A gay Harvard graduate veteran hailing from a medium-sized town in the Midwest, Pete is sharp, articulate, likable, thoughtful, moderate, Christian, staunchly pro-Israel but critical of Netanyahu, good looking, clean-shaven with a full head of hair, plays instruments and is multilingual.
He exudes the cool, calm, and collected aura and relaxed intelligence of party heavyweights like Bill Clinton and Barack Obama and is young enough to not just get the millennial vote – but to be a millennial himself.
It’s a wonder the Democratic Party didn’t fall head over heels for him- although clearly, in the end, neither did the electorate.
Much like the man himself, Mayor Pete is well put together and honest, often allowing audiences an intriguing glimpse into a campaign of modest beginnings that was thrust into the national spotlight.
It has all the makings of a dark horse or underdog story as we watch Pete and his team capitalize on an impressive Town Hall showing, snowballing national momentum and a media frenzy, climaxing in his win in the Iowa caucus.
In what is sometimes, perhaps, an all too obvious attempt at humanising him, interspersed and juxtaposed between these frantic scenes of debate preparation and media appearances and roaring crowds are shots of Pete at home doing the laundry in his pyjamas and feeding his dog.
In its best moments, Mayor Pete demonstrates a strong case for Pete Buttigieg’s leadership and competence.
Director Jesse Moss’ fly-on-the-wall documenting style provides insight into the human experience leading a national political campaign. This is particularly the case during some candid, even sweet, scenes between Pete and his partner of six years, Chasten.
It does prove satisfying to watch Pete calmly swatting off cynics and homophobic hecklers with all the swag and stoic calculation of someone who’s been doing it for years.
At its worst, Mayor Pete feels like one long cheesy advertisement for a politician.
Who financed the project or why it was filmed so early on in Pete’s presidential bid in the first place is never made clear.
Rather than letting the words carry their own weight, in one painfully eye-rolling scene a speech of Pete’s is put to inspiring background music, making for an excruciating viewing experience where one finds oneself involuntarily squirming in their seat.
Mayor Pete has all the components to be a fascinating character study chronicling the man who would be President however, again like Pete himself, there is a distinct lack of flavour and depth, coming across at times as over-rehearsed and staged.
We want to like it- rooting for it, even- but it just doesn’t quite hit home. The ingredients are all present, but the meal falls short.
Pete and his campaign would be the first to admit that such criticism probably comes down to his introverted and reserved nature. He certainly is not one to wear his emotions on his sleeve.
As Lis Smith, Pete’s Communications Director, says in one scene about his debate preparation: “He’s gotta show more life, more conviction.

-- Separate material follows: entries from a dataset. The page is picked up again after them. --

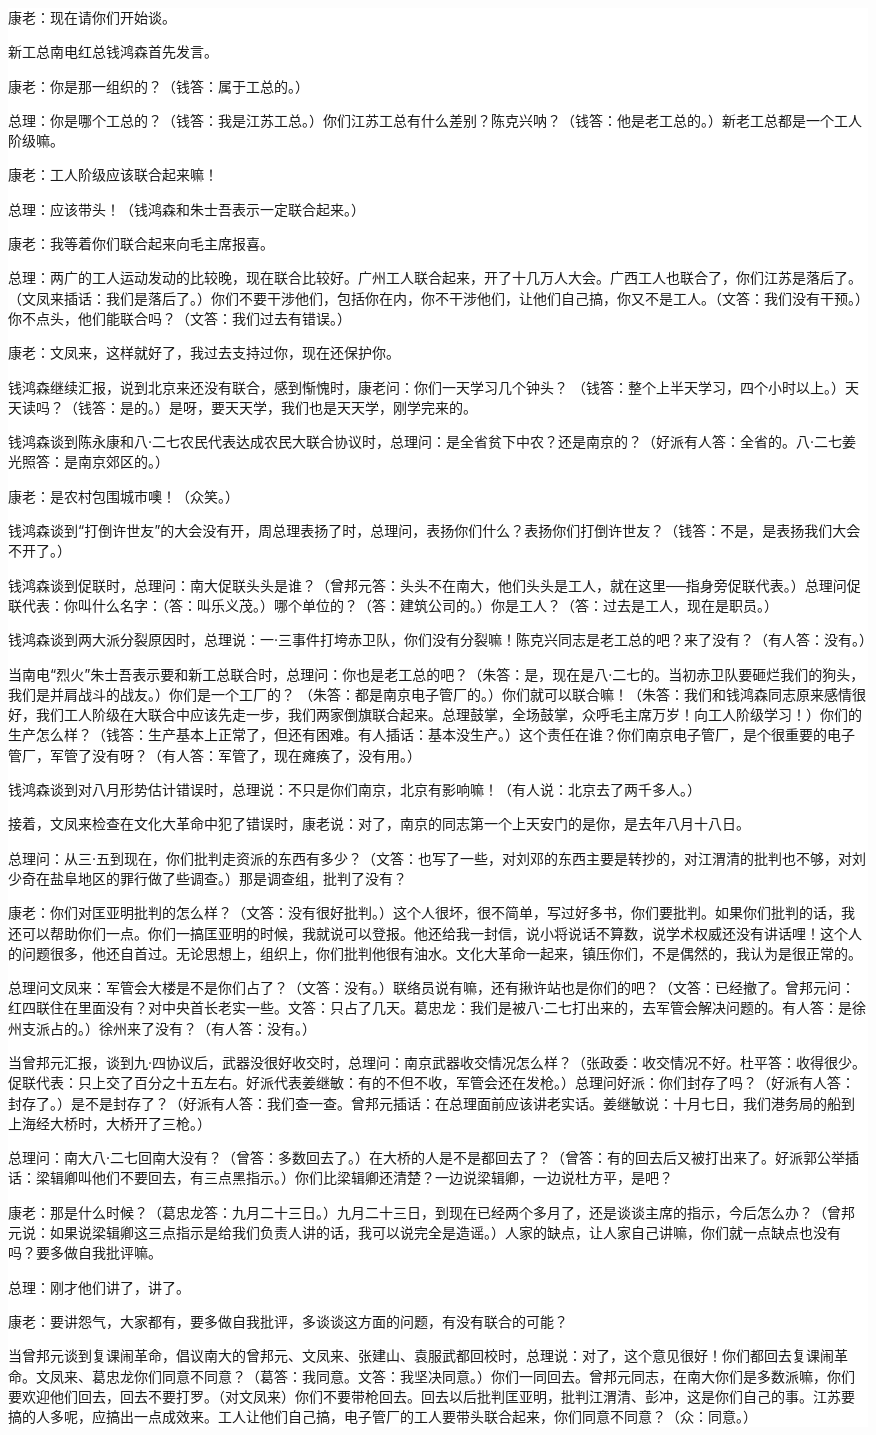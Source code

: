 康老：现在请你们开始谈。

新工总南电红总钱鸿森首先发言。

康老：你是那一组织的？（钱答：属于工总的。）

总理：你是哪个工总的？（钱答：我是江苏工总。）你们江苏工总有什么差别？陈克兴呐？（钱答：他是老工总的。）新老工总都是一个工人阶级嘛。

康老：工人阶级应该联合起来嘛！

总理：应该带头！（钱鸿森和朱士吾表示一定联合起来。）

康老：我等着你们联合起来向毛主席报喜。

总理：两广的工人运动发动的比较晚，现在联合比较好。广州工人联合起来，开了十几万人大会。广西工人也联合了，你们江苏是落后了。（文凤来插话：我们是落后了。）你们不要干涉他们，包括你在内，你不干涉他们，让他们自己搞，你又不是工人。（文答：我们没有干预。）你不点头，他们能联合吗？（文答：我们过去有错误。）

康老：文凤来，这样就好了，我过去支持过你，现在还保护你。

钱鸿森继续汇报，说到北京来还没有联合，感到惭愧时，康老问：你们一天学习几个钟头？ （钱答：整个上半天学习，四个小时以上。）天天读吗？（钱答：是的。）是呀，要天天学，我们也是天天学，刚学完来的。

钱鸿森谈到陈永康和八·二七农民代表达成农民大联合协议时，总理问：是全省贫下中农？还是南京的？（好派有人答：全省的。八·二七姜光照答：是南京郊区的。）

康老：是农村包围城市噢！（众笑。）

钱鸿森谈到“打倒许世友”的大会没有开，周总理表扬了时，总理问，表扬你们什么？表扬你们打倒许世友？（钱答：不是，是表扬我们大会不开了。）

钱鸿森谈到促联时，总理问：南大促联头头是谁？（曾邦元答：头头不在南大，他们头头是工人，就在这里──指身旁促联代表。）总理问促联代表：你叫什么名字：（答：叫乐义茂。）哪个单位的？（答：建筑公司的。）你是工人？（答：过去是工人，现在是职员。）

钱鸿森谈到两大派分裂原因时，总理说：一·三事件打垮赤卫队，你们没有分裂嘛！陈克兴同志是老工总的吧？来了没有？（有人答：没有。）

当南电“烈火”朱士吾表示要和新工总联合时，总理问：你也是老工总的吧？（朱答：是，现在是八·二七的。当初赤卫队要砸烂我们的狗头，我们是并肩战斗的战友。）你们是一个工厂的？ （朱答：都是南京电子管厂的。）你们就可以联合嘛！（朱答：我们和钱鸿森同志原来感情很好，我们工人阶级在大联合中应该先走一步，我们两家倒旗联合起来。总理鼓掌，全场鼓掌，众呼毛主席万岁！向工人阶级学习！）你们的生产怎么样？（钱答：生产基本上正常了，但还有困难。有人插话：基本没生产。）这个责任在谁？你们南京电子管厂，是个很重要的电子管厂，军管了没有呀？（有人答：军管了，现在瘫痪了，没有用。）

钱鸿森谈到对八月形势估计错误时，总理说：不只是你们南京，北京有影响嘛！（有人说：北京去了两千多人。）

接着，文凤来检查在文化大革命中犯了错误时，康老说：对了，南京的同志第一个上天安门的是你，是去年八月十八日。

总理问：从三·五到现在，你们批判走资派的东西有多少？（文答：也写了一些，对刘邓的东西主要是转抄的，对江渭清的批判也不够，对刘少奇在盐阜地区的罪行做了些调查。）那是调查组，批判了没有？

康老：你们对匡亚明批判的怎么样？（文答：没有很好批判。）这个人很坏，很不简单，写过好多书，你们要批判。如果你们批判的话，我还可以帮助你们一点。你们一搞匡亚明的时候，我就说可以登报。他还给我一封信，说小将说话不算数，说学术权威还没有讲话哩！这个人的问题很多，他还自首过。无论思想上，组织上，你们批判他很有油水。文化大革命一起来，镇压你们，不是偶然的，我认为是很正常的。

总理问文凤来：军管会大楼是不是你们占了？（文答：没有。）联络员说有嘛，还有揪许站也是你们的吧？（文答：已经撤了。曾邦元问：红四联住在里面没有？对中央首长老实一些。文答：只占了几天。葛忠龙：我们是被八·二七打出来的，去军管会解决问题的。有人答：是徐州支派占的。）徐州来了没有？（有人答：没有。）

当曾邦元汇报，谈到九·四协议后，武器没很好收交时，总理问：南京武器收交情况怎么样？（张政委：收交情况不好。杜平答：收得很少。促联代表：只上交了百分之十五左右。好派代表姜继敏：有的不但不收，军管会还在发枪。）总理问好派：你们封存了吗？（好派有人答：封存了。）是不是封存了？（好派有人答：我们查一查。曾邦元插话：在总理面前应该讲老实话。姜继敏说：十月七日，我们港务局的船到上海经大桥时，大桥开了三枪。）

总理问：南大八·二七回南大没有？（曾答：多数回去了。）在大桥的人是不是都回去了？（曾答：有的回去后又被打出来了。好派郭公举插话：梁辑卿叫他们不要回去，有三点黑指示。）你们比梁辑卿还清楚？一边说梁辑卿，一边说杜方平，是吧？

康老：那是什么时候？（葛忠龙答：九月二十三日。）九月二十三日，到现在已经两个多月了，还是谈谈主席的指示，今后怎么办？（曾邦元说：如果说梁辑卿这三点指示是给我们负责人讲的话，我可以说完全是造谣。）人家的缺点，让人家自己讲嘛，你们就一点缺点也没有吗？要多做自我批评嘛。

总理：刚才他们讲了，讲了。

康老：要讲怨气，大家都有，要多做自我批评，多谈谈这方面的问题，有没有联合的可能？

当曾邦元谈到复课闹革命，倡议南大的曾邦元、文凤来、张建山、袁服武都回校时，总理说：对了，这个意见很好！你们都回去复课闹革命。文凤来、葛忠龙你们同意不同意？（葛答：我同意。文答：我坚决同意。）你们一同回去。曾邦元同志，在南大你们是多数派嘛，你们要欢迎他们回去，回去不要打罗。（对文凤来）你们不要带枪回去。回去以后批判匡亚明，批判江渭清、彭冲，这是你们自己的事。江苏要搞的人多呢，应搞出一点成效来。工人让他们自己搞，电子管厂的工人要带头联合起来，你们同意不同意？（众：同意。）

Because he’s coming across as the fucking tin man up there.”
Pete himself says he has good reason for his stoicism: “When you’re a candidate and you’re encountering multiple people a day who can tell you about losing a loved one because of a policy failure,
“If you actually imbibed all of the consequence of that in all of its emotional meaning, with all of the suffering that went with it, you would break. It’s only because you find a way to contain it that you can you be useful to people.”
Nevertheless, the film successfully records Pete’s rise to stardom from a four-man team with no money and no name recognition to the first openly gay Cabinet secretary in US history.
In a particularly illustrative demonstration of Pete’s political elevation the film begins with him attempting to make a phone call to a senator to wish him a happy birthday, being asked to repeat his name and then being put on hold. The condescension is only exacerbated when we overhear the pre-recorded message “Your call is very important to us.”
By the end of the film Pete receives a phone call from Barack Obama, now apparently on a first-name basis, congratulating him on a campaign well run.
Though its bland at times, and cheesy at others, and an obvious grab at future votes, there are two certain conclusions from Mayor Pete.
One, that the film is unlikely to lose Pete Buttigieg any fans or hurt his brand.
And two, that he won’t be Secretary of Transportation forever.
As Pete himself says: “Time is on my side, I hope.”
Mayor Pete is available to watch on Amazon Prime Video.